Reproduce the opening lines of the records exactly, up to and including the line in which "The application will" occurs.
=== Section Start ===
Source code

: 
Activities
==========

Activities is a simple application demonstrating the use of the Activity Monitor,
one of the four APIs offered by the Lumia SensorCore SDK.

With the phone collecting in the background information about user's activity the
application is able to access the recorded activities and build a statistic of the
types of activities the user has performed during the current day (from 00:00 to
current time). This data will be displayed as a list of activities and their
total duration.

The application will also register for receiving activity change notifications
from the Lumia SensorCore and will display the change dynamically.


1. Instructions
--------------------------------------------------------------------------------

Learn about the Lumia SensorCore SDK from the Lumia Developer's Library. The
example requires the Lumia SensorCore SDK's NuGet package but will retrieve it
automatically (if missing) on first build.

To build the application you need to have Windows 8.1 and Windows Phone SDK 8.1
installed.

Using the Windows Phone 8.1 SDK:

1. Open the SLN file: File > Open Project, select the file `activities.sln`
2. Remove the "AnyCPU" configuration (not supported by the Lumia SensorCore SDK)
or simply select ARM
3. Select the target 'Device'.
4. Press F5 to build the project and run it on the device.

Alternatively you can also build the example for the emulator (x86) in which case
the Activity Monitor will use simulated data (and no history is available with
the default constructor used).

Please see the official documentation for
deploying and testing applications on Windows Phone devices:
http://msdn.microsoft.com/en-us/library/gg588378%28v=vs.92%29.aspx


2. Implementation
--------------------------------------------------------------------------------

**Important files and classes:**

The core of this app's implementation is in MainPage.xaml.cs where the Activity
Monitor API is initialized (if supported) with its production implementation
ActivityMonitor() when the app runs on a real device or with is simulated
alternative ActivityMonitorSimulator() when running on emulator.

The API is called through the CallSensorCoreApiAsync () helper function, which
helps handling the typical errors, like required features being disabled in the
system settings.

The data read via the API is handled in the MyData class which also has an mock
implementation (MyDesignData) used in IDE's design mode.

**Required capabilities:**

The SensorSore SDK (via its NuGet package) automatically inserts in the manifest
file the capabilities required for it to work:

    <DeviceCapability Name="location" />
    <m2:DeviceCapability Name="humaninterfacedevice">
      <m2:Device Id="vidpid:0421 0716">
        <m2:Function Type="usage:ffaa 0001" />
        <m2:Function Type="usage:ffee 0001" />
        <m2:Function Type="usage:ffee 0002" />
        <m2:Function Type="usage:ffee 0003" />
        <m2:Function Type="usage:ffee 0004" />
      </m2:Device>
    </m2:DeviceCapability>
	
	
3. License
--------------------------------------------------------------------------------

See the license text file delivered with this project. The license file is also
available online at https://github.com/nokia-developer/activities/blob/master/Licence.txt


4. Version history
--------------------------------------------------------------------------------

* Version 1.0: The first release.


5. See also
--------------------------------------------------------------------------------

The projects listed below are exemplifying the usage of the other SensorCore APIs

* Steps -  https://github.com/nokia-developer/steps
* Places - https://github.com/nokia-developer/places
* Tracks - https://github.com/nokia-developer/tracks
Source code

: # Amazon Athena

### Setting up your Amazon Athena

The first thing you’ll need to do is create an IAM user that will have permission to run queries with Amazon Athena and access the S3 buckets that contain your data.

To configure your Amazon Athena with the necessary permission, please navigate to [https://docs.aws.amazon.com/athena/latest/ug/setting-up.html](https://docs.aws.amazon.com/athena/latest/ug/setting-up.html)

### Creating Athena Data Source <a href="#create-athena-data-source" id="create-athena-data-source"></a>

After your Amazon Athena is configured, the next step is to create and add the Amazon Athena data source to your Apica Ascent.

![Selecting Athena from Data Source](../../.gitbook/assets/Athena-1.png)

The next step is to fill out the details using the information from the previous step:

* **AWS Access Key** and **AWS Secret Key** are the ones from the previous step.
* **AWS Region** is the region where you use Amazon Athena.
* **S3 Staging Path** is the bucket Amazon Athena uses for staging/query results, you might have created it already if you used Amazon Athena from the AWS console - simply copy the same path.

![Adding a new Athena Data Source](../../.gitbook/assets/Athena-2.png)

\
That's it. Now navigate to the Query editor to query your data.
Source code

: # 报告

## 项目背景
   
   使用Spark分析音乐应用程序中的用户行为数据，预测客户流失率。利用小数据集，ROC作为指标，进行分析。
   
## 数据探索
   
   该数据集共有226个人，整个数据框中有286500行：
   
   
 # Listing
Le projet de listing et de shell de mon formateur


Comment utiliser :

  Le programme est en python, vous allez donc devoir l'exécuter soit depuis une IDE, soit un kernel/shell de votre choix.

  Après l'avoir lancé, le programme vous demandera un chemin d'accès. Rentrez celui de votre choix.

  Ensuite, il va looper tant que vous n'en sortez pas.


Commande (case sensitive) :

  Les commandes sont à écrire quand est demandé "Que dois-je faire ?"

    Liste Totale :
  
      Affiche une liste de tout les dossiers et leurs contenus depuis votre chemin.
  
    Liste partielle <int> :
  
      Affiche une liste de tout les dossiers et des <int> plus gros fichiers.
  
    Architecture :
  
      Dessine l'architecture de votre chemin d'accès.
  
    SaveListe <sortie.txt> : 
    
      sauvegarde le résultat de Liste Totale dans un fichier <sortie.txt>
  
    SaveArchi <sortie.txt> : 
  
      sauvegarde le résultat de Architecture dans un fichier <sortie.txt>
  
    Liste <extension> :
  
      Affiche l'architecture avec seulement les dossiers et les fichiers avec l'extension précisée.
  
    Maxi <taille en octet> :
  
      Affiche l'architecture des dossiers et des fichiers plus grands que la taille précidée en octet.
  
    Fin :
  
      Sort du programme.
=== Section End ===
- **Solution for this exercise**:
Source code

: 
Activities
==========

Activities is a simple application demonstrating the use of the Activity Monitor,
one of the four APIs offered by the Lumia SensorCore SDK.

With the phone collecting in the background information about user's activity the
application is able to access the recorded activities and build a statistic of the
types of activities the user has performed during the current day (from 00:00 to
current time). This data will be displayed as a list of activities and their
total duration.

The application will also register for receiving activity change notifications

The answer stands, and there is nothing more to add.